Scott_D, Sep 15 2000
  

       Not to interrupt the social studies class, but I don't think the original idea would work outside of a Heinlein story.   

       This wouldn't increase incentive to learn. It would increase incentive to score above 700 on the SAT. This means that students will focus on geometry, algebra, and vocabulary, essentially taking a 12-year Princeton Review course.
bookworm, Sep 15 2000
  

       If parents had the power to move their children (and their children's tuition) from schools they did not feel were educating their children, an awful lot of schools and teachers would feel an immediate incentive to improve. With all the talk about "accountability", the politicians ignore the fact that accountability to parents is far more meaningful than accountability to some bureaucRAT whose goal is to make things look good.
supercat, Oct 21 2000
  

       I understand (not necessarily agree with, but understand) the reasoning behind most of the suggestion, but what's the point behind putting a cap on teachers' salaries?
baf, Nov 04 2000
  

       You're right that the system in the US is not good. Culture and a poorly designed system (teachers' unions, local control, federal control, funded by property taxes, etc., etc., what a mess!) have combined to make a system that is excellent in some places, horrible in many others, and dissatisfying overall.   

       Do not assume that the system is much better elsewhere, however. I currently live in Japan. No one here thinks the educational system is very good, and for good reasons. Kids learn to take tests, that's it. They study English for six years and have nothing to show for it. They are NOT good at math; they forget it all after college. They attend "juku" after school for hours and hours, just so they can pass the tests. The ratio of effort to result is just terrible. The only thing Japan can claim as a noble fruit of its educational system is its literacy rate: 100%. That doesn't mean that these people are literate; it just means that they can read (and not even necessarily that well, in my experience).   

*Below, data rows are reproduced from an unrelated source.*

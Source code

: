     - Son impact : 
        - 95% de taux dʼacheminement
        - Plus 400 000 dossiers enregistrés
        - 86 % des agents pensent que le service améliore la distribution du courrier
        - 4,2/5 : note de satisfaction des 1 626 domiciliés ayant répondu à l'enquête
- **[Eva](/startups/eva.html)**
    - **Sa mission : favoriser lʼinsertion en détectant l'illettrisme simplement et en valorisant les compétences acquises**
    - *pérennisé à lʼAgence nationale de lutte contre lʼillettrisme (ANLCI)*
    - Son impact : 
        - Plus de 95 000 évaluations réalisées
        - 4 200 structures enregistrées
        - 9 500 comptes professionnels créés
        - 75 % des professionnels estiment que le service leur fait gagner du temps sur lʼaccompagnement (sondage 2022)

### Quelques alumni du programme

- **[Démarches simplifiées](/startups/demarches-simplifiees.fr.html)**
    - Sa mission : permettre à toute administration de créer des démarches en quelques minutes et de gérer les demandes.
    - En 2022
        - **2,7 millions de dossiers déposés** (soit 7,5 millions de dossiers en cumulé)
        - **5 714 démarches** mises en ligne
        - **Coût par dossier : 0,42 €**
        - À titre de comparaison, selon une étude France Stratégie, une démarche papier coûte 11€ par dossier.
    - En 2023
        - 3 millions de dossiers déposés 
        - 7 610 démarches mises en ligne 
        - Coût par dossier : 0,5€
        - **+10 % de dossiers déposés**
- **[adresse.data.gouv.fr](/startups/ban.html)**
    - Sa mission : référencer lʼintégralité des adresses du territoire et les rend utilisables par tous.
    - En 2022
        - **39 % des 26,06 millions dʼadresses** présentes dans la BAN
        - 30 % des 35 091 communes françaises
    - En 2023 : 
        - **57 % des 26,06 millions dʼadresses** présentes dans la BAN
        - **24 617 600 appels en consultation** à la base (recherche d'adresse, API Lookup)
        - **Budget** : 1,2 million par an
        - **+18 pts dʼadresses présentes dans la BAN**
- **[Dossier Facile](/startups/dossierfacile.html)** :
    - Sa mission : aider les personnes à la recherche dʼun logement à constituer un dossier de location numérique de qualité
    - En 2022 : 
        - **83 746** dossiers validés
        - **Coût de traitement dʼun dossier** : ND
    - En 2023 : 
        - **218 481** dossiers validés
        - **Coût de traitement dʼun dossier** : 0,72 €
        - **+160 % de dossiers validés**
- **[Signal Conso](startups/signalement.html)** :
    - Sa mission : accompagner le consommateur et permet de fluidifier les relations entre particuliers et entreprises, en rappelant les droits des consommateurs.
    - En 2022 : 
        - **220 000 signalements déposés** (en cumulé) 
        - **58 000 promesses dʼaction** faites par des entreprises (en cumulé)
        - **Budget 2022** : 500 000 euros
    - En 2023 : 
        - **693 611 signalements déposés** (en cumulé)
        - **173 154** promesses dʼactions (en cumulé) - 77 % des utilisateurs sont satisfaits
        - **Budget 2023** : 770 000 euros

       If the overpraised Japanese educational system is this poor in results, I can only imagine what other lauded systems produce. Don't believe too easily.
Vance, Jan 29 2001
  

       Have another beer and a fork of venison. You sound like you might have a rock in your shoe. I'm trying to be as kind as possible.   

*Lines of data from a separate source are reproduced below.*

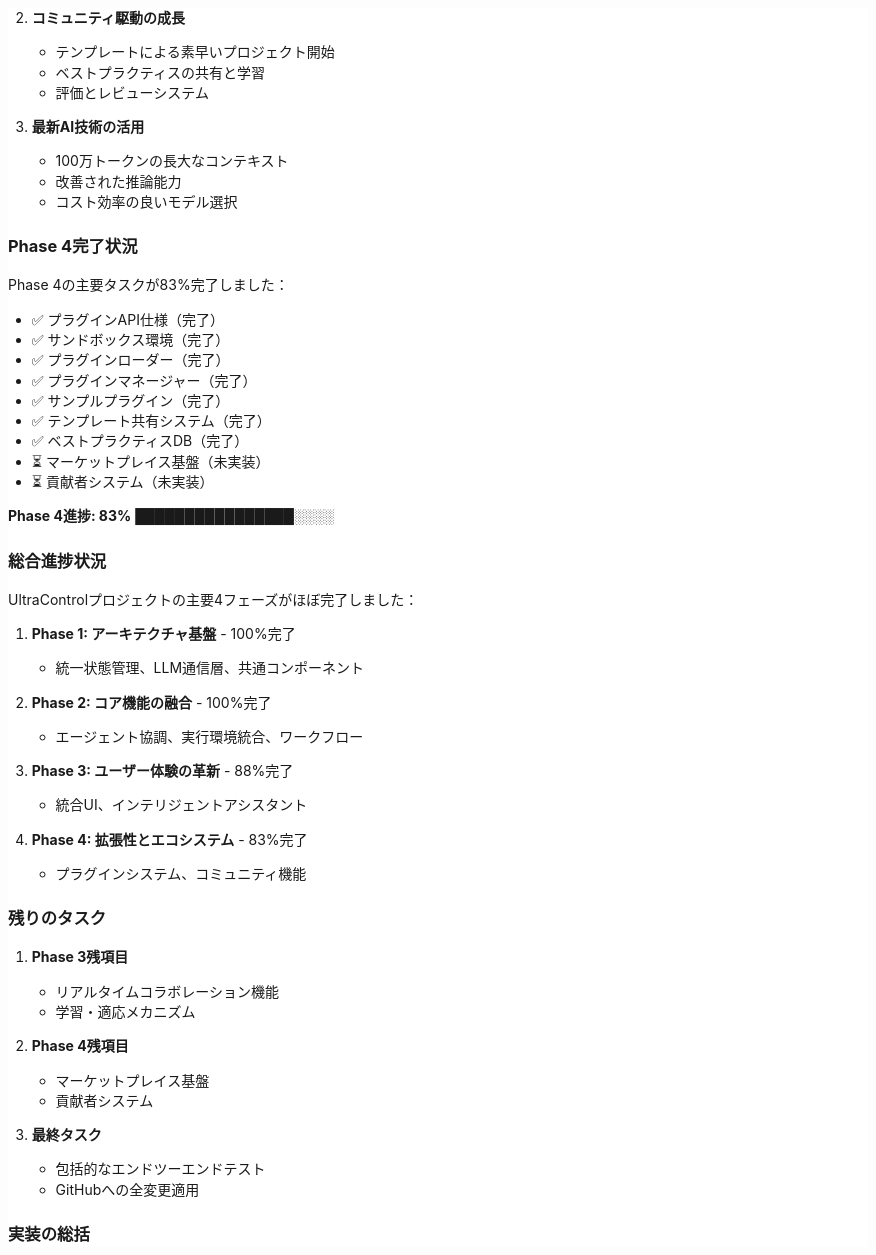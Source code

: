 2. **コミュニティ駆動の成長**
   - テンプレートによる素早いプロジェクト開始
   - ベストプラクティスの共有と学習
   - 評価とレビューシステム

3. **最新AI技術の活用**
   - 100万トークンの長大なコンテキスト
   - 改善された推論能力
   - コスト効率の良いモデル選択

### Phase 4完了状況

Phase 4の主要タスクが83%完了しました：
- ✅ プラグインAPI仕様（完了）
- ✅ サンドボックス環境（完了）
- ✅ プラグインローダー（完了）
- ✅ プラグインマネージャー（完了）
- ✅ サンプルプラグイン（完了）
- ✅ テンプレート共有システム（完了）
- ✅ ベストプラクティスDB（完了）
- ⏳ マーケットプレイス基盤（未実装）
- ⏳ 貢献者システム（未実装）

**Phase 4進捗: 83%** ████████████████░░░░

### 総合進捗状況

UltraControlプロジェクトの主要4フェーズがほぼ完了しました：

1. **Phase 1: アーキテクチャ基盤** - 100%完了
   - 統一状態管理、LLM通信層、共通コンポーネント

2. **Phase 2: コア機能の融合** - 100%完了
   - エージェント協調、実行環境統合、ワークフロー

3. **Phase 3: ユーザー体験の革新** - 88%完了
   - 統合UI、インテリジェントアシスタント

4. **Phase 4: 拡張性とエコシステム** - 83%完了
   - プラグインシステム、コミュニティ機能

### 残りのタスク

1. **Phase 3残項目**
   - リアルタイムコラボレーション機能
   - 学習・適応メカニズム

2. **Phase 4残項目**
   - マーケットプレイス基盤
   - 貢献者システム

3. **最終タスク**
   - 包括的なエンドツーエンドテスト
   - GitHubへの全変更適用

### 実装の総括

       Teaching should be a process which includes effective, practical, and moral motivation along with a more hands-on approach with projects, labs, and computer working sessions.   

       Crap like this is actually so out in the open in America that the kids here it, they react to it, and ..... you guessed it....a new breed of malicious dissidents is born.
Bob Wade, May 13 2002
  

       Vote fishbone! Do it now! Again, vote fishbone for your future!
andrewm, Apr 13 2003
  

       There are about 13 million children in U.S. High schools right now. You are talking about a potential event that would exceed in magnitude the horror of any holocaust, any purge, any ethnic cleansing.   

       I don't think that such a plan would create the sort of independent thinkers I want to see in America. It would create a class of citizens who would accept any loss of freedom the government imposed on them, having been told that they owe their lives to the whim of the Princeton Board. It would also create a class of dangerously stupid criminals, who might as well go out in a blaze of glory, knowing that the state will execute them no matter what.